Jane asked to come over to meet me.  She didn’t want any unnecessary competition in the agency.  She came over.  I never spoke.  Once again, I sat politely on the sofa and let them talk.  I nodded occasionally.  Jane left, assured I was no competition, as I was clearly a mute with no personality!  A week later, I auditioned for Stark in a scene from Neil Simon’s Barefoot in the Park.  Stark represented the play, as well as its stars, a young Robert Redford and Elizabeth Ashley.  Stark was impressed and excited with my audition, and signed me that day.  Within a week, I was going out to audition for major plays.  Six months later, I was cast as the ingenue lead in a Broadway comedy directed by Gower Champion.  The play was called Three Bags Full.  This was Gower Champion’s first non-musical.  His previous great success was Hello Dolly.

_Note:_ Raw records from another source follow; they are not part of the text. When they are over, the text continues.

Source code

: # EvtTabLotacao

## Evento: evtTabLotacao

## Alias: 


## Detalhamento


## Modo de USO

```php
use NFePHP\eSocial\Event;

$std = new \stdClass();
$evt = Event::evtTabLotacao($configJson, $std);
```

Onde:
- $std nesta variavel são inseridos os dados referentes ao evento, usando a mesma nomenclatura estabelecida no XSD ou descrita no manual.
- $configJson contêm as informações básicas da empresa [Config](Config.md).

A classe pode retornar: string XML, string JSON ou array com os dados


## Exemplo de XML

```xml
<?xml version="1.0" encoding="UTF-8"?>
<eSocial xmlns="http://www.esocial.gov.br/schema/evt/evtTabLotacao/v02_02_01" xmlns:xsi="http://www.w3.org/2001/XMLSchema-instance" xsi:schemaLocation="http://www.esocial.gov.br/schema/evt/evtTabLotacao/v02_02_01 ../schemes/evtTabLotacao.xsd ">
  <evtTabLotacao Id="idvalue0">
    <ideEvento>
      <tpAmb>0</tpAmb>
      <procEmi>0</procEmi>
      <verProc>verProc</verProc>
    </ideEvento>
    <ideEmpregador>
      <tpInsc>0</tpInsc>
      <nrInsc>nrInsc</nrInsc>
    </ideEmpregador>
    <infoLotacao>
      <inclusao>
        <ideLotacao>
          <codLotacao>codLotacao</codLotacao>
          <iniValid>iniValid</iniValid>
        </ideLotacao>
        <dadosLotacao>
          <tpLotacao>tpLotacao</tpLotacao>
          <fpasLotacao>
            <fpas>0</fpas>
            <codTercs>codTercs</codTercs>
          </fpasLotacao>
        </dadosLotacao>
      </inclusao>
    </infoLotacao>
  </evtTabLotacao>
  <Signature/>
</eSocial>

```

I now had to join Actors Equity, the union for stage actors. This meant I had to choose my professional name. My birth father’s last name was Taylor, my second father’s (or “stepfather”) name was Young. I wanted to honor both these men that I loved. I became Leigh Taylor-Young. However, I did think then that no one would hire me, with such a long, hyphenated name. This proved not to be the case. My professional career began as Leigh Taylor-Young in the spring of 1966, with my Broadway debut in Three Bags Full.


1966: Meeting Ryan

LTY and Ryan

In the spring of 1966, Three Bags Full, a comedy starring Paul Ford, Nancy Marchand, and myself, closed on Broadway. There had been a severe transit strike, and too much loss in ticket sales had occurred due to the lack of transportation in the city. I was disoriented. I was now out of the two-year Neighborhood Playhouse program, and I had no job. The first experience of the “next job insecurity” that affects every actor, hit me hard. Within a month of the plays closing, I had developed pneumonia, probably from the stress of no apparent work. I ended up in Doctors Hospital to recover. While there, I read of a spa in Palm Springs. It appeared to be a health retreat and a place to heal. I called a travel agent to order tickets to Florida. The agent said, “I’m sorry, Palm Springs is in California, not Florida”. I was taken aback. California, what a romantic and faraway place! It seemed much less accessible to me than Florida. I took a risk and said, “All right, I’ll take a ticket to California”.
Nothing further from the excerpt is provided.